▶ DATA TO EXAMINE:
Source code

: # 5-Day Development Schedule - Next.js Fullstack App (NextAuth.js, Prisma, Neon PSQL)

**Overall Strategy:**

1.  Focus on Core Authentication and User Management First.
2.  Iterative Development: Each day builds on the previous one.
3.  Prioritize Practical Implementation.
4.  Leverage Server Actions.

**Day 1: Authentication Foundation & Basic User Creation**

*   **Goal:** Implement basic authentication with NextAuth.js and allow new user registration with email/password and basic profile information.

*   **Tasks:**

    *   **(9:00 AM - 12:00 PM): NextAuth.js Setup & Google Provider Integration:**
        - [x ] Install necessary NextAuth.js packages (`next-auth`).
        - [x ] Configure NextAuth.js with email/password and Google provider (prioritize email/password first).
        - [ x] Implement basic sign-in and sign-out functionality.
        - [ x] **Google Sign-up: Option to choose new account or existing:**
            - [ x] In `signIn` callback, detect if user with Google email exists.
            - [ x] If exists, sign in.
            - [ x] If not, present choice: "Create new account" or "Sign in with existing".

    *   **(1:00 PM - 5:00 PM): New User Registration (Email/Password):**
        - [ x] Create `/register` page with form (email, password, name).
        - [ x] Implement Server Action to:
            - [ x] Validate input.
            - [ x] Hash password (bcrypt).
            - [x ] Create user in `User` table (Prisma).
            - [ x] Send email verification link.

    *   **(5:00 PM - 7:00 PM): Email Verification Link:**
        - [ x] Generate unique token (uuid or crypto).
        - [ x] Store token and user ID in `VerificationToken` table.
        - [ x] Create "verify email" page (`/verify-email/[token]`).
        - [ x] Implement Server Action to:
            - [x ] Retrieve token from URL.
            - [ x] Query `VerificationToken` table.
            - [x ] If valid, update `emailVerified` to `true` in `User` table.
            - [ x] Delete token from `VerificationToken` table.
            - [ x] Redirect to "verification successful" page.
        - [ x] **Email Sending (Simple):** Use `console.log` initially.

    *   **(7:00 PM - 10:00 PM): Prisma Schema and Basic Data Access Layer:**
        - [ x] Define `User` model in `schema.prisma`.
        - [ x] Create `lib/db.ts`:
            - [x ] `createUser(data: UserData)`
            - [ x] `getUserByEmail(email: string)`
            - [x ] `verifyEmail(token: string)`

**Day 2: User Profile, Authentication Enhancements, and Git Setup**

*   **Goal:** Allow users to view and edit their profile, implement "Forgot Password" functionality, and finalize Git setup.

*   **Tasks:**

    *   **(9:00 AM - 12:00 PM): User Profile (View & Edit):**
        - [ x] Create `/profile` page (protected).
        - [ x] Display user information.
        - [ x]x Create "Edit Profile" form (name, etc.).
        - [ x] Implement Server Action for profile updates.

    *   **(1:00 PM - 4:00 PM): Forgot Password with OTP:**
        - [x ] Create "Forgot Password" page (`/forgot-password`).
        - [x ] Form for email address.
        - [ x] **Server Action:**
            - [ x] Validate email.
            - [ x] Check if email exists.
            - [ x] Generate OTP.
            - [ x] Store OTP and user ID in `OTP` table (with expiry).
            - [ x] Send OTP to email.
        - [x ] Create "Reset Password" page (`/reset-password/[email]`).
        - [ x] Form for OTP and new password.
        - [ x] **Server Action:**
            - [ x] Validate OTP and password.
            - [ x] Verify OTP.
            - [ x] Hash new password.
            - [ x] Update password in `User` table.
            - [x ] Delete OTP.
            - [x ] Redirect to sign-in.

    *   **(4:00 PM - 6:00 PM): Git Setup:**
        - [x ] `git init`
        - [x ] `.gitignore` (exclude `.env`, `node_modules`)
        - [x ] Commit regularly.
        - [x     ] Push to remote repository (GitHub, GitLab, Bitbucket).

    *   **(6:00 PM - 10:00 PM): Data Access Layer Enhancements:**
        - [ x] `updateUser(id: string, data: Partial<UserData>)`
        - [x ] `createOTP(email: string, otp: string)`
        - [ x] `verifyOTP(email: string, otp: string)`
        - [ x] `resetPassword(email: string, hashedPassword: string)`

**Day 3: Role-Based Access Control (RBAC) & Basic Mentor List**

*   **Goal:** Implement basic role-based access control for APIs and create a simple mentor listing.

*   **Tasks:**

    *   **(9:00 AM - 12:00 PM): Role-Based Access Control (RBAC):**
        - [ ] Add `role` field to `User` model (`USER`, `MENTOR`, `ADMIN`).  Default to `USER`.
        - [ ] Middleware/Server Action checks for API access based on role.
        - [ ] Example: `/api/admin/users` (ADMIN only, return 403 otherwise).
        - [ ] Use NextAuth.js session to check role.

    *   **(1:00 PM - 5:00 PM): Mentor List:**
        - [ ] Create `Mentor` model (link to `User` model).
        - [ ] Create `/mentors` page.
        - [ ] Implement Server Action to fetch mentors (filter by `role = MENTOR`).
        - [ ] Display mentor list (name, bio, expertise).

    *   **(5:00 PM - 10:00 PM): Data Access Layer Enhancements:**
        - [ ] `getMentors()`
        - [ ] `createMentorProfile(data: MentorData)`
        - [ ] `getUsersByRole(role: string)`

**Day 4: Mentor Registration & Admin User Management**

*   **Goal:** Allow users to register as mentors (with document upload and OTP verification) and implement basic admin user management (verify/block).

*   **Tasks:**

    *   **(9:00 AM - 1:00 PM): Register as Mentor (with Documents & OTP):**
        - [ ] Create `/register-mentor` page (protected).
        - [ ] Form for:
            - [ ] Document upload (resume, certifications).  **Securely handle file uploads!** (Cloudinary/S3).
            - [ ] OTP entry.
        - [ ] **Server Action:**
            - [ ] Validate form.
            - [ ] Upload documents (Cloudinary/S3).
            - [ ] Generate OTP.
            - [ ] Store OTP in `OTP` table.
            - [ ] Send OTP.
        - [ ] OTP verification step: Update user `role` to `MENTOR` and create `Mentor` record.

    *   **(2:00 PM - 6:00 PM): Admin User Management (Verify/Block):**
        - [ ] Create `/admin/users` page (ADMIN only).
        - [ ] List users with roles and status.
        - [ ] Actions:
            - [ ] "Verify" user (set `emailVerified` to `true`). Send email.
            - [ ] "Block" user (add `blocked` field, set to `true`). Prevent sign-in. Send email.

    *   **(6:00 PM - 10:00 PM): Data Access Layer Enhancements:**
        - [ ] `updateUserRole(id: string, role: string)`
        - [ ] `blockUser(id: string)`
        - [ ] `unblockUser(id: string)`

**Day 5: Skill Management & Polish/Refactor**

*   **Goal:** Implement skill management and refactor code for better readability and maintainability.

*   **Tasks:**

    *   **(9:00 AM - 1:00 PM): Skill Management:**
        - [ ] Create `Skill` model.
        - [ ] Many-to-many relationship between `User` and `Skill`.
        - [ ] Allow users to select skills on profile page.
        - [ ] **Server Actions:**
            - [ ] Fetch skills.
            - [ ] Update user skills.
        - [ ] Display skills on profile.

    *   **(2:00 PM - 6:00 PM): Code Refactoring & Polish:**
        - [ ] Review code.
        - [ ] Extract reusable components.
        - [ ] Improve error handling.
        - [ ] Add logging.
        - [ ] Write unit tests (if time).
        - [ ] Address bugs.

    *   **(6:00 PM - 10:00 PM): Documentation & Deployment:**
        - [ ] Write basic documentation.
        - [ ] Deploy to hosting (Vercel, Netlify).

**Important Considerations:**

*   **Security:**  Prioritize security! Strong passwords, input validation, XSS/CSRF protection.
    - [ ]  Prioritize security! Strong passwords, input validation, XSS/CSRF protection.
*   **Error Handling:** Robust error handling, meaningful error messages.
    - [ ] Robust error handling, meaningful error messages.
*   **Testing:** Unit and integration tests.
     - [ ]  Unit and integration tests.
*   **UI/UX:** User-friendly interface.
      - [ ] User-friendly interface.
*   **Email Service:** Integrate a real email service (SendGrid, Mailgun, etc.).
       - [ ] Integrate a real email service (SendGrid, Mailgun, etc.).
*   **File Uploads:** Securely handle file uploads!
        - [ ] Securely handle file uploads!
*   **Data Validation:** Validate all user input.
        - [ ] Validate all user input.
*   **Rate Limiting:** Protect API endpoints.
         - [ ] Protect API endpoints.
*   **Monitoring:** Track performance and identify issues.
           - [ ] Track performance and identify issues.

▶ DESCRIPTION OF THE TASK: Give back, word for word, only the lines above from the line holding "- [ ] Many-to-many" to the line holding "- [ ] Display skills on profile.", both included.

▶ RESPONSE TO THE TASK:
        - [ ] Many-to-many relationship between `User` and `Skill`.
        - [ ] Allow users to select skills on profile page.
        - [ ] **Server Actions:**
            - [ ] Fetch skills.
            - [ ] Update user skills.
        - [ ] Display skills on profile.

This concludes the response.